_To do_
When you copy the records, keep every word exact and leave the pictures out.

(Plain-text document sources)

== Segment start ==

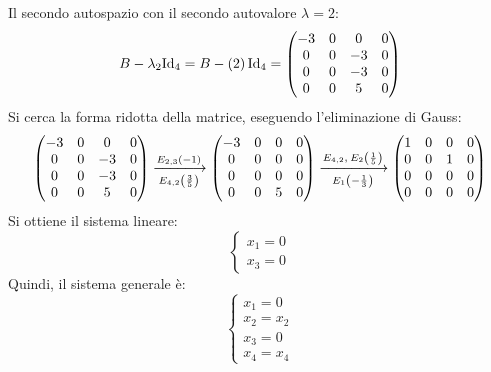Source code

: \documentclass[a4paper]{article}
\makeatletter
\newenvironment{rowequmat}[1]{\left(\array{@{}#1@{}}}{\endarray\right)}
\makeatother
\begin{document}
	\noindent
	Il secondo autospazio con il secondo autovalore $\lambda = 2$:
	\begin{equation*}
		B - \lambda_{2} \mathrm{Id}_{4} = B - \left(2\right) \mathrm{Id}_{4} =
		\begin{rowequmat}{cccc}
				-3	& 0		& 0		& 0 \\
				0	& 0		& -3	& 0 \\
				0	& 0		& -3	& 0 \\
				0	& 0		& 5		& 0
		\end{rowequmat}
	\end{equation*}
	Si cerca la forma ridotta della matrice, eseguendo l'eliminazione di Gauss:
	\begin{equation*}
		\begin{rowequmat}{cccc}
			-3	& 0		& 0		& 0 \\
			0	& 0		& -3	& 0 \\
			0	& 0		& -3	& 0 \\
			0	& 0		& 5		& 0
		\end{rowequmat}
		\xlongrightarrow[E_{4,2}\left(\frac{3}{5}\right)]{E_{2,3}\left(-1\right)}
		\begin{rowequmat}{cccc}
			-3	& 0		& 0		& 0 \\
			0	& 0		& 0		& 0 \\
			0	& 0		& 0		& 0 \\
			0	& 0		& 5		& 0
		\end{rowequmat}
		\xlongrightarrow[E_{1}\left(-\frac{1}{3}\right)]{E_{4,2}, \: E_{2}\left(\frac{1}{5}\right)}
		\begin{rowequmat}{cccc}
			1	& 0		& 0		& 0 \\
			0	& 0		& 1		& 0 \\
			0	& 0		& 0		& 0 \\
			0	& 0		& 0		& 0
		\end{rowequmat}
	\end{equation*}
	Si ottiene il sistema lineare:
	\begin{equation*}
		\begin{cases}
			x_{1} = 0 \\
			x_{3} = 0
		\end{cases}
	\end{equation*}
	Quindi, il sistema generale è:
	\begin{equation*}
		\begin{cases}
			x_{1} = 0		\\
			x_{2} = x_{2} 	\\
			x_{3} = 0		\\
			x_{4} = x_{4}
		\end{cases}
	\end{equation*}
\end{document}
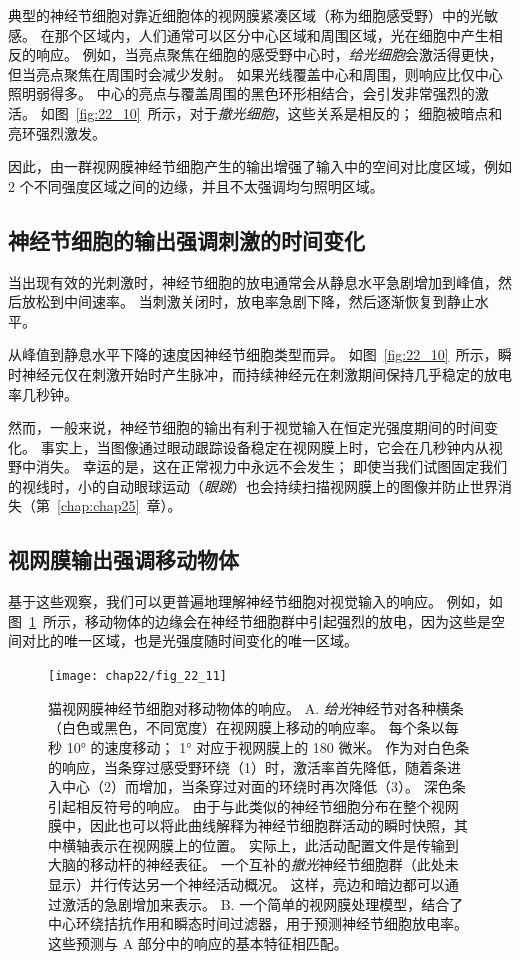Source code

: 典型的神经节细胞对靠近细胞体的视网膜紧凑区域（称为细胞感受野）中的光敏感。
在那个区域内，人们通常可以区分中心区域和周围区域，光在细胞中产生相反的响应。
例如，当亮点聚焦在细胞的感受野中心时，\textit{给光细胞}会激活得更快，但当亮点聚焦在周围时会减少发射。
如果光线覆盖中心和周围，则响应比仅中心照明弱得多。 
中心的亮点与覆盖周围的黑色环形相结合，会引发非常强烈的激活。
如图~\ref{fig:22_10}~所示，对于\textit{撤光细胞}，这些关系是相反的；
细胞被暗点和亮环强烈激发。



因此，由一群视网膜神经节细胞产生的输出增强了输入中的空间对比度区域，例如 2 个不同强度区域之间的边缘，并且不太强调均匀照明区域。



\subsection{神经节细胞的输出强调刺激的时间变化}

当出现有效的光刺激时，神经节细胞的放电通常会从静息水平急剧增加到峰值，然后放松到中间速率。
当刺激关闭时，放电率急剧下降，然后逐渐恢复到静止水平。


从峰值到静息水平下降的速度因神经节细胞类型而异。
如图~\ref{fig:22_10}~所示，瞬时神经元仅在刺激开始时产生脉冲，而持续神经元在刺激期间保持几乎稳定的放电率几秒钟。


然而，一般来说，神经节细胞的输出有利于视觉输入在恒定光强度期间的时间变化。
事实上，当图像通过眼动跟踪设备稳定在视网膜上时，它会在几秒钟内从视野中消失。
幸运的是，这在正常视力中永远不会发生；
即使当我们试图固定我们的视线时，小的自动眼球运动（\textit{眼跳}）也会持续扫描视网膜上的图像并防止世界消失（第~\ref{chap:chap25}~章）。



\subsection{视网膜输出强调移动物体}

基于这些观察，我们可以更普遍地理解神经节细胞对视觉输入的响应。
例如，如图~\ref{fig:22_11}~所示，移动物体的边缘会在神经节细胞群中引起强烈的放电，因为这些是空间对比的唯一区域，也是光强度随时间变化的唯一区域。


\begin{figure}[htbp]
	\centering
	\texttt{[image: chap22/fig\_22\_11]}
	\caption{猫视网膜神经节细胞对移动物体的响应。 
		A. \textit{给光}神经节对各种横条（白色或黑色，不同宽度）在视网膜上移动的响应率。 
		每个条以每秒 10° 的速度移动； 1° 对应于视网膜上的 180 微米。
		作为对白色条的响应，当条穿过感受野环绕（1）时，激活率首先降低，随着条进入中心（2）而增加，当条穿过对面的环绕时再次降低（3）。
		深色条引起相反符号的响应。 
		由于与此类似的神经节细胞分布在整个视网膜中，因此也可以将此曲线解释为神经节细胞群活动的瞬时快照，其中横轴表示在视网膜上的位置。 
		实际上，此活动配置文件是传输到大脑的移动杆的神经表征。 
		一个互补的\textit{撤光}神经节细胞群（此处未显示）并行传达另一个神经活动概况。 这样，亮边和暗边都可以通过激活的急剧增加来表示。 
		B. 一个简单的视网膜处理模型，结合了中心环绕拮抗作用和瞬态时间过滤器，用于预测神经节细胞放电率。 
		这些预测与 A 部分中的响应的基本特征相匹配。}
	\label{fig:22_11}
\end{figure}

== Segment end ==

_Written solution_
Source code

: \documentclass[a4paper]{article}
\makeatletter
\newenvironment{rowequmat}[1]{\left(\array{@{}#1@{}}}{\endarray\right)}
\makeatother
\begin{document}
	\noindent
	Il secondo autospazio con il secondo autovalore $\lambda = 2$:
	\begin{equation*}
		B - \lambda_{2} \mathrm{Id}_{4} = B - \left(2\right) \mathrm{Id}_{4} =
		\begin{rowequmat}{cccc}
				-3	& 0		& 0		& 0 \\
				0	& 0		& -3	& 0 \\
				0	& 0		& -3	& 0 \\
				0	& 0		& 5		& 0
		\end{rowequmat}
	\end{equation*}
	Si cerca la forma ridotta della matrice, eseguendo l'eliminazione di Gauss:
	\begin{equation*}
		\begin{rowequmat}{cccc}
			-3	& 0		& 0		& 0 \\
			0	& 0		& -3	& 0 \\
			0	& 0		& -3	& 0 \\
			0	& 0		& 5		& 0
		\end{rowequmat}
		\xlongrightarrow[E_{4,2}\left(\frac{3}{5}\right)]{E_{2,3}\left(-1\right)}
		\begin{rowequmat}{cccc}
			-3	& 0		& 0		& 0 \\
			0	& 0		& 0		& 0 \\
			0	& 0		& 0		& 0 \\
			0	& 0		& 5		& 0
		\end{rowequmat}
		\xlongrightarrow[E_{1}\left(-\frac{1}{3}\right)]{E_{4,2}, \: E_{2}\left(\frac{1}{5}\right)}
		\begin{rowequmat}{cccc}
			1	& 0		& 0		& 0 \\
			0	& 0		& 1		& 0 \\
			0	& 0		& 0		& 0 \\
			0	& 0		& 0		& 0
		\end{rowequmat}
	\end{equation*}
	Si ottiene il sistema lineare:
	\begin{equation*}
		\begin{cases}
			x_{1} = 0 \\
			x_{3} = 0
		\end{cases}
	\end{equation*}
	Quindi, il sistema generale è:
	\begin{equation*}
		\begin{cases}
			x_{1} = 0		\\
			x_{2} = x_{2} 	\\
			x_{3} = 0		\\
			x_{4} = x_{4}
		\end{cases}
	\end{equation*}
\end{document}
Source code

: 典型的神经节细胞对靠近细胞体的视网膜紧凑区域（称为细胞感受野）中的光敏感。
在那个区域内，人们通常可以区分中心区域和周围区域，光在细胞中产生相反的响应。
例如，当亮点聚焦在细胞的感受野中心时，\textit{给光细胞}会激活得更快，但当亮点聚焦在周围时会减少发射。
如果光线覆盖中心和周围，则响应比仅中心照明弱得多。 
中心的亮点与覆盖周围的黑色环形相结合，会引发非常强烈的激活。
如图~\ref{fig:22_10}~所示，对于\textit{撤光细胞}，这些关系是相反的；
细胞被暗点和亮环强烈激发。



因此，由一群视网膜神经节细胞产生的输出增强了输入中的空间对比度区域，例如 2 个不同强度区域之间的边缘，并且不太强调均匀照明区域。



\subsection{神经节细胞的输出强调刺激的时间变化}

当出现有效的光刺激时，神经节细胞的放电通常会从静息水平急剧增加到峰值，然后放松到中间速率。
当刺激关闭时，放电率急剧下降，然后逐渐恢复到静止水平。


从峰值到静息水平下降的速度因神经节细胞类型而异。
如图~\ref{fig:22_10}~所示，瞬时神经元仅在刺激开始时产生脉冲，而持续神经元在刺激期间保持几乎稳定的放电率几秒钟。


然而，一般来说，神经节细胞的输出有利于视觉输入在恒定光强度期间的时间变化。
事实上，当图像通过眼动跟踪设备稳定在视网膜上时，它会在几秒钟内从视野中消失。
幸运的是，这在正常视力中永远不会发生；
即使当我们试图固定我们的视线时，小的自动眼球运动（\textit{眼跳}）也会持续扫描视网膜上的图像并防止世界消失（第~\ref{chap:chap25}~章）。



\subsection{视网膜输出强调移动物体}

基于这些观察，我们可以更普遍地理解神经节细胞对视觉输入的响应。
例如，如图~\ref{fig:22_11}~所示，移动物体的边缘会在神经节细胞群中引起强烈的放电，因为这些是空间对比的唯一区域，也是光强度随时间变化的唯一区域。


\begin{figure}[htbp]
	\centering
	\texttt{[image: chap22/fig\_22\_11]}
	\caption{猫视网膜神经节细胞对移动物体的响应。 
		A. \textit{给光}神经节对各种横条（白色或黑色，不同宽度）在视网膜上移动的响应率。 
		每个条以每秒 10° 的速度移动； 1° 对应于视网膜上的 180 微米。
		作为对白色条的响应，当条穿过感受野环绕（1）时，激活率首先降低，随着条进入中心（2）而增加，当条穿过对面的环绕时再次降低（3）。
		深色条引起相反符号的响应。 
		由于与此类似的神经节细胞分布在整个视网膜中，因此也可以将此曲线解释为神经节细胞群活动的瞬时快照，其中横轴表示在视网膜上的位置。 
		实际上，此活动配置文件是传输到大脑的移动杆的神经表征。 
		一个互补的\textit{撤光}神经节细胞群（此处未显示）并行传达另一个神经活动概况。 这样，亮边和暗边都可以通过激活的急剧增加来表示。 
		B. 一个简单的视网膜处理模型，结合了中心环绕拮抗作用和瞬态时间过滤器，用于预测神经节细胞放电率。 
		这些预测与 A 部分中的响应的基本特征相匹配。}
	\label{fig:22_11}
\end{figure}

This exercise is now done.